The team undertook a genome-wide DNA methylation analysis that revealed prominent hypermethylation in the promoter regions of COL1A2 genes in multiple human pancreatic ductal adenocarcinoma cell lines. Consistently, COL1A2 hypermethylation status was inversely correlated with COL1A2 expression levels in pancreatic cancer. Treatment with demethylating agents, they discovered, increased expression of COL1A2 in both human and mouse pancreatic cells. “Collectively, the production of Col1 homo trimer consisting of only the Col1α1 chain is likely an overarching feature of both human and mouse pancreatic cancer cells,” write the authors.
Next, the team set about probing the role of cancer-Col1 in pancreatic cancer by generating genetically engineered mouse models (GEMMs) where Col1 was deleted only in pancreatic cancer cells. At 53 days of age, the investigators found that mice with deleted Col1 in cancer cells had significantly lower pancreatic tumour burdens compared with age-matched control mice. Loss of the three α1 chains, they discovered, reduced cancer cell proliferation.
Furthermore, the investigators found knockout mice responded better to anti-PD1 immunotherapy, suggesting that targeting cancer-specific collagen could help boost the anti-tumour immune response.
Increased overall survival of mice with pancreatic cancer and was furthermore associated with reprogramming of the tumour microbiome, which showed increased Campylobacterales and decreased anaerobic Bacteroidales. Furthermore, the altered microbiome was associated with changes in intratumoral immune cell profile, including decreased myeloid-derived suppressor cells (MDSCs) and increased T cells, with putative benefit in restraining pancreatic cancer.
However, the effects were reversed by disrupting the microbiome with antibiotics, suggesting that cancer-specific collagen promotes cancer progression through enhancing a tumour promoting microbiome.
“In addition to pancreatic cancers we believe that head and neck, lung and colon cancers may also form this abnormal collagen. It looks like this abnormal collagen may be involved in cancers that are harder to treat, but we need to do more work to discover how wide spread the process is,” says Kalluri.
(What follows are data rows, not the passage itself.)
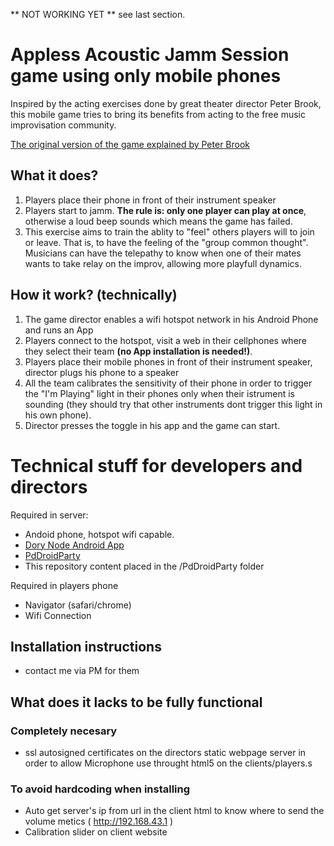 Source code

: 
 ** NOT WORKING YET ** see last section.

# Appless Acoustic Jamm Session game using only mobile phones

Inspired by the acting exercises done by great theater director Peter Brook, this mobile game tries to bring its benefits from acting to the free music improvisation community.

[The original version of the game explained by Peter Brook](https://www.youtube.com/watch?v=j0Q7eFj_1bU&feature=youtu.be&t=19m21s "it's worth seeing")

## What it does? 

1. Players place their phone in front of their instrument speaker
2. Players start to jamm. **The rule is: only one player can play at once**, otherwise a loud beep sounds which means the game has failed.
3. This exercise aims to train the ablity to "feel" others players will to join or leave. That is, to have the feeling of the "group common thought". Musicians can have the telepathy to know when one of their mates wants to take relay on the improv, allowing more playfull dynamics.

## How it work? (technically)

1. The game director enables a wifi hotspot network in his Android Phone and runs an App
2. Players connect to the hotspot, visit a web in their cellphones where they select their team **(no App installation is needed!)**.
3. Players place their mobile phones in front of their instrument speaker, director plugs his phone to a speaker
5. All the team calibrates the sensitivity of their phone in order to trigger the "I'm Playing" light in their phones only when their istrument is sounding (they should try that other instruments dont trigger this light in his own phone).
6. Director presses the toggle in his app and the game can start.


# Technical stuff for developers and directors

Required in server:
* Andoid phone, hotspot wifi capable.
* [Dory Node Android App](https://play.google.com/store/apps/details?id=io.tempage.dorynode "Dory Node Android App")
* [PdDroidParty](http://droidparty.net/ "PdDroidParty") 
* This repository content placed in the /PdDroidParty folder

Required in players phone
* Navigator (safari/chrome)
* Wifi Connection


## Installation instructions
 * contact me via PM for them


## What does it lacks to be fully functional

### Completely necesary
* ssl autosigned certificates on the directors static webpage server in order to allow Microphone use throught html5 on the clients/players.s

### To avoid hardcoding when installing
* Auto get server's ip from url in the client html to know where to send the volume metics ( http://192.168.43.1 ) 
* Calibration slider on client website 
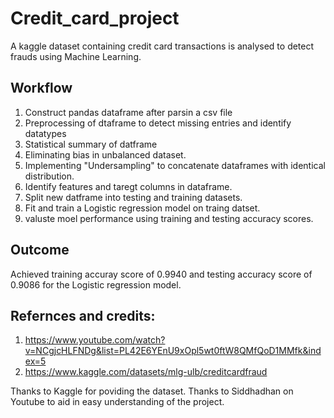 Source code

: # Credit_card_project
A kaggle dataset containing credit card transactions is analysed to detect frauds using Machine Learning.
## Workflow
1. Construct pandas dataframe after parsin a csv file
2. Preprocessing of dtaframe to detect missing entries and identify datatypes
3. Statistical summary of datframe
4. Eliminating bias in unbalanced dataset.
5. Implementing "Undersampling" to concatenate dataframes with identical distribution.
6. Identify features and taregt columns in dataframe.
7. Split new datframe into testing and training datasets.
8. Fit and train a Logistic regression model on traing datset.
9. valuste moel performance using training and testing accuracy scores.

## Outcome
Achieved training accuray score of 0.9940 and testing accuracy score of 0.9086 for the Logistic regression model.

## Refernces and credits:
1. https://www.youtube.com/watch?v=NCgjcHLFNDg&list=PL42E6YEnU9xOpl5wt0ftW8QMfQoD1MMfk&index=5
2. https://www.kaggle.com/datasets/mlg-ulb/creditcardfraud

Thanks to Kaggle for poviding the dataset. Thanks to Siddhadhan on Youtube to aid in easy understanding of the project.
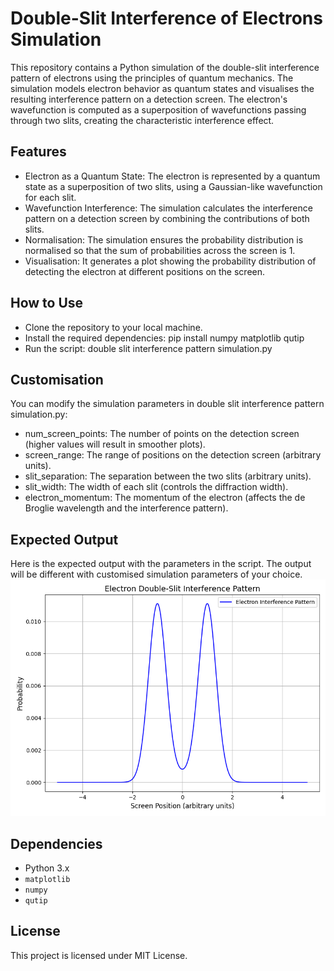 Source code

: # Double-Slit Interference of Electrons Simulation
This repository contains a Python simulation of the double-slit interference pattern of electrons using the principles of quantum mechanics. The simulation models electron behavior as quantum states and visualises the resulting interference pattern on a detection screen. The electron's wavefunction is computed as a superposition of wavefunctions passing through two slits, creating the characteristic interference effect.

## Features

- Electron as a Quantum State: The electron is represented by a quantum state as a superposition of two slits, using a Gaussian-like wavefunction for each slit.
- Wavefunction Interference: The simulation calculates the interference pattern on a detection screen by combining the contributions of both slits.
- Normalisation: The simulation ensures the probability distribution is normalised so that the sum of probabilities across the screen is 1.
- Visualisation: It generates a plot showing the probability distribution of detecting the electron at different positions on the screen.

## How to Use

- Clone the repository to your local machine.
- Install the required dependencies: pip install numpy matplotlib qutip
- Run the script: double slit interference pattern simulation.py

## Customisation

You can modify the simulation parameters in double slit interference pattern simulation.py:
- num_screen_points: The number of points on the detection screen (higher values will result in smoother plots).
- screen_range: The range of positions on the detection screen (arbitrary units).
- slit_separation: The separation between the two slits (arbitrary units).
- slit_width: The width of each slit (controls the diffraction width).
- electron_momentum: The momentum of the electron (affects the de Broglie wavelength and the interference pattern).

## Expected Output

Here is the expected output with the parameters in the script. The output will be different with customised simulation parameters of your choice.
![Expected Output](electron%20double%20slit%20interference%20pattern%20expected%20output.png)

## Dependencies

- Python 3.x
- `matplotlib`
- `numpy`
- `qutip`

## License

This project is licensed under MIT License.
In a mouse study published last year in Cancer Cell, Kalluri and colleagues found when they genetically deleted collagen from cancer-associated fibroblasts (as opposed to cancer cells in the current study) that pancreatic cancer growth was accelerated and the overall survival of mice decreased. “Our current paper brings our work full circle showing the totality of what collagen does in cancer. Fibroblasts make collagen that is protective against the cancer; while cancer cells make collagen that facilitates cancer growth,” explains Kalluri.
Next Kalluri and colleagues plan to look for ways to exploit their collagen discoveries to identify new therapy targets. “Since the type of collagen found in pancreatic cancer cells is not present in other cells in the human body, we could develop engineered T cells against it. Furthermore, we have found that the abnormal collagen binds to a receptor on the surface of cancer cells, called alpha 3 beta 1 integrin, we could block with monoclonal antibodies,” explains Kalluri.